Lawyer argues election officials are applying voter criteria in a discriminatory fashion

Constitutional lawyer Julius Grey is requesting an emergency injunction to allow five McGill University students to vote in the 2014 Quebec election. (CBC)

The case of five McGill University students who were refused the right to vote in the Quebec election went before the court Thursday morning and should be decided on by Friday.

Constitutional lawyer Julius Grey requested an emergency injunction to allow the students to vote because Thursday was the last day to make revisions to the list of electors before Quebecers go to the polls on Monday.

Because the students will only find out after the revision deadline whether they can vote or not, a legal mechanism could be used to permit them to vote in the event that the judge rules in their favour.

But the lawyer for the director general of elections argued that the revisors have some judicial and authoritative powers, and ruling against them could call into question the entire voter registration system. 

According to the student unions at McGill University and Concordia University, as many as 200 students have reported being told they weren't eligible to vote, and union representatives say they believe there could be many more unreported cases.

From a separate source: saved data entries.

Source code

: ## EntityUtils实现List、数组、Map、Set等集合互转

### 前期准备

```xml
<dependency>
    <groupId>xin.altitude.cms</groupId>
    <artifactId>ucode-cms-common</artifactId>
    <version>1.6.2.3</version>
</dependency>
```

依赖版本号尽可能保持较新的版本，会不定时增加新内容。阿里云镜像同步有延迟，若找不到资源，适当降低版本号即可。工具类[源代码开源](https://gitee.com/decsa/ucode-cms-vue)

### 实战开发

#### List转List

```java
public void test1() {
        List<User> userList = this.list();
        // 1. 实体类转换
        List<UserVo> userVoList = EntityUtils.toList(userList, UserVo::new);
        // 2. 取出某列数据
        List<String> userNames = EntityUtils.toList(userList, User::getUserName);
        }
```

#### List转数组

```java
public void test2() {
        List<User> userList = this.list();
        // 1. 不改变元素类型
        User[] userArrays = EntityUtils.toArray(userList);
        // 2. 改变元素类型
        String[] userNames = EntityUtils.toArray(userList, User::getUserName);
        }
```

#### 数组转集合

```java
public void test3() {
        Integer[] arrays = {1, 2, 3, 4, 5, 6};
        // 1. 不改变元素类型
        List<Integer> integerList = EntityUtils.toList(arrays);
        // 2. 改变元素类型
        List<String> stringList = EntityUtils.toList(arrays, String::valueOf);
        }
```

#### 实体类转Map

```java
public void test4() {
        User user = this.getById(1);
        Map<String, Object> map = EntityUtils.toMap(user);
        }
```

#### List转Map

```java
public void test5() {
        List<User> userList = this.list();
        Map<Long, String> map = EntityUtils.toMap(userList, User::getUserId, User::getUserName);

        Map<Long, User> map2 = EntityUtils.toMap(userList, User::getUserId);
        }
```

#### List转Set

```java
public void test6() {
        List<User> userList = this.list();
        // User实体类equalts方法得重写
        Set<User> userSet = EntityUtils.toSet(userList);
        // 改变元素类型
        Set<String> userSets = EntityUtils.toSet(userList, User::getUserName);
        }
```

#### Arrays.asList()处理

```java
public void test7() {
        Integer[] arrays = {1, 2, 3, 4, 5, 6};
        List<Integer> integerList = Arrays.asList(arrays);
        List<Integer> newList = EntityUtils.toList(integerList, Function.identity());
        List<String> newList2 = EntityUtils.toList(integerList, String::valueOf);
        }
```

All five students in court this morning have been living in Quebec for at least eight months.

One of them was born in Quebec and moved back three years ago, another is in the process of incorporating a business in the province and another, Brandon Edge, is running as the registered candidate for the Green Party in the riding of Chomedey.

They were all turned down by revision officers, even though they brought birth certificates, passports, leases and even bank statements to prove they were eligible to vote.

Some were told they could not prove they intended to stay "long-term."

Quebec Green Party candidate Brendan Edge is one of five McGill University students who are taking legal action to fight for their right to vote in the 2014 Quebec election. (Facebook)

One was told his "roots were too strong" in Ontario.

Grey plans to argue that revision officers are applying the voter criteria in an arbitrary and discriminatory fashion.

He's asking that the judge order the students be added to the voters list.

In addition, he wants the judge to strike down the "domicile" requirement, if it cannot be interpreted fairly.

'The election of the domicile'

Quebec's "domicile" rule is at the heart of the debate over who can and can't vote in Quebec.

The Election Act's "domicile" rule requires voters to not only prove they have lived in Quebec for the past six months, but also that it's their primary residence and that they intend to stay. 

That presents a challenge for many anglophone students originally from outside Quebec, who still have their old drivers' licences and health cards — evidence that revision officer's rely on to prove an individual's domicile status.

The strict requirements have angered many anglophone voters, who despite living in Quebec for years, have been turned away.

The spokesman for the chief electoral office has even suggested the 2014 election will be remembered as the "election of the domicile."